# EXERCISE DESCRIPTION
All records should be reproduced verbatim.

────────────────────

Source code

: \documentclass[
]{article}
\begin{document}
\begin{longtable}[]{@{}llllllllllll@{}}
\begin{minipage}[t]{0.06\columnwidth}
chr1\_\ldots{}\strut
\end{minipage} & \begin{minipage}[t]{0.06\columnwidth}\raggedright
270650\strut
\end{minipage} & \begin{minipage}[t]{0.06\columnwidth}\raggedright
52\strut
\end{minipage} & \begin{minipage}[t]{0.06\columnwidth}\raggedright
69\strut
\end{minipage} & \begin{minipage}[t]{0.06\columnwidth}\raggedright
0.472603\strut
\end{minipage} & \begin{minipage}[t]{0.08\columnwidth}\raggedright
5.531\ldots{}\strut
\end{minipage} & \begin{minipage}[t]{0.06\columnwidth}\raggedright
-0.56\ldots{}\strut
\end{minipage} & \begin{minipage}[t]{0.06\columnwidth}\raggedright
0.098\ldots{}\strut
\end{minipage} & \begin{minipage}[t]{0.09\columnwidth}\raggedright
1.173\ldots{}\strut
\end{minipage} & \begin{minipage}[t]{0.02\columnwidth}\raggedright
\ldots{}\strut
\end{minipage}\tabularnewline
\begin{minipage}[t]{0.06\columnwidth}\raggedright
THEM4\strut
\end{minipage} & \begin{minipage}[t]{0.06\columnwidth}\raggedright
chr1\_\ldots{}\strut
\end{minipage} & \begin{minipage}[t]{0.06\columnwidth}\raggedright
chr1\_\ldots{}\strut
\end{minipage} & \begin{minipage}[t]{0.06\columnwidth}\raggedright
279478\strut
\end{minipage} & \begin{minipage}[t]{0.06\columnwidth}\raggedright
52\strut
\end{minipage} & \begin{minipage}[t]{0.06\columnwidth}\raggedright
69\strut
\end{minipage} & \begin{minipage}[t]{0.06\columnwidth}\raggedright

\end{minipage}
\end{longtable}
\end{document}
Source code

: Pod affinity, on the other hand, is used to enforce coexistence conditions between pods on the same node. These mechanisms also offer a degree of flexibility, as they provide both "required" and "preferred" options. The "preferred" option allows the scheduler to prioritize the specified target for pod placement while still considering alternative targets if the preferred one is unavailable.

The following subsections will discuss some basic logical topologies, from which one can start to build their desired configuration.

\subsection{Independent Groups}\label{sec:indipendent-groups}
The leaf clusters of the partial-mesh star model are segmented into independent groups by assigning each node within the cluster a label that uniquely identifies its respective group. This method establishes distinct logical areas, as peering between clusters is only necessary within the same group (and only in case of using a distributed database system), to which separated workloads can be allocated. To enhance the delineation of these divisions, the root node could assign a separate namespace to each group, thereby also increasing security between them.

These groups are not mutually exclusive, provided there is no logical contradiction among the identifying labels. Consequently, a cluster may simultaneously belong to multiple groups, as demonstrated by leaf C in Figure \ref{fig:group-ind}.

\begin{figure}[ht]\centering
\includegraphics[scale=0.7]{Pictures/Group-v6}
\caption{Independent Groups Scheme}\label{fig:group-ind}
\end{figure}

────────────────────

# TASK RESPONSE
Source code

: \documentclass[
]{article}
\begin{document}
\begin{longtable}[]{@{}llllllllllll@{}}
\begin{minipage}[t]{0.06\columnwidth}
chr1\_\ldots{}\strut
\end{minipage} & \begin{minipage}[t]{0.06\columnwidth}\raggedright
270650\strut
\end{minipage} & \begin{minipage}[t]{0.06\columnwidth}\raggedright
52\strut
\end{minipage} & \begin{minipage}[t]{0.06\columnwidth}\raggedright
69\strut
\end{minipage} & \begin{minipage}[t]{0.06\columnwidth}\raggedright
0.472603\strut
\end{minipage} & \begin{minipage}[t]{0.08\columnwidth}\raggedright
5.531\ldots{}\strut
\end{minipage} & \begin{minipage}[t]{0.06\columnwidth}\raggedright
-0.56\ldots{}\strut
\end{minipage} & \begin{minipage}[t]{0.06\columnwidth}\raggedright
0.098\ldots{}\strut
\end{minipage} & \begin{minipage}[t]{0.09\columnwidth}\raggedright
1.173\ldots{}\strut
\end{minipage} & \begin{minipage}[t]{0.02\columnwidth}\raggedright
\ldots{}\strut
\end{minipage}\tabularnewline
\begin{minipage}[t]{0.06\columnwidth}\raggedright
THEM4\strut
\end{minipage} & \begin{minipage}[t]{0.06\columnwidth}\raggedright
chr1\_\ldots{}\strut
\end{minipage} & \begin{minipage}[t]{0.06\columnwidth}\raggedright
chr1\_\ldots{}\strut
\end{minipage} & \begin{minipage}[t]{0.06\columnwidth}\raggedright
279478\strut
\end{minipage} & \begin{minipage}[t]{0.06\columnwidth}\raggedright
52\strut
\end{minipage} & \begin{minipage}[t]{0.06\columnwidth}\raggedright
69\strut
\end{minipage} & \begin{minipage}[t]{0.06\columnwidth}\raggedright

\end{minipage}
\end{longtable}
\end{document}
Source code

: Pod affinity, on the other hand, is used to enforce coexistence conditions between pods on the same node. These mechanisms also offer a degree of flexibility, as they provide both "required" and "preferred" options. The "preferred" option allows the scheduler to prioritize the specified target for pod placement while still considering alternative targets if the preferred one is unavailable.

The following subsections will discuss some basic logical topologies, from which one can start to build their desired configuration.

\subsection{Independent Groups}\label{sec:indipendent-groups}
The leaf clusters of the partial-mesh star model are segmented into independent groups by assigning each node within the cluster a label that uniquely identifies its respective group. This method establishes distinct logical areas, as peering between clusters is only necessary within the same group (and only in case of using a distributed database system), to which separated workloads can be allocated. To enhance the delineation of these divisions, the root node could assign a separate namespace to each group, thereby also increasing security between them.

These groups are not mutually exclusive, provided there is no logical contradiction among the identifying labels. Consequently, a cluster may simultaneously belong to multiple groups, as demonstrated by leaf C in Figure \ref{fig:group-ind}.

\begin{figure}[ht]\centering
\includegraphics[scale=0.7]{Pictures/Group-v6}
\caption{Independent Groups Scheme}\label{fig:group-ind}
\end{figure}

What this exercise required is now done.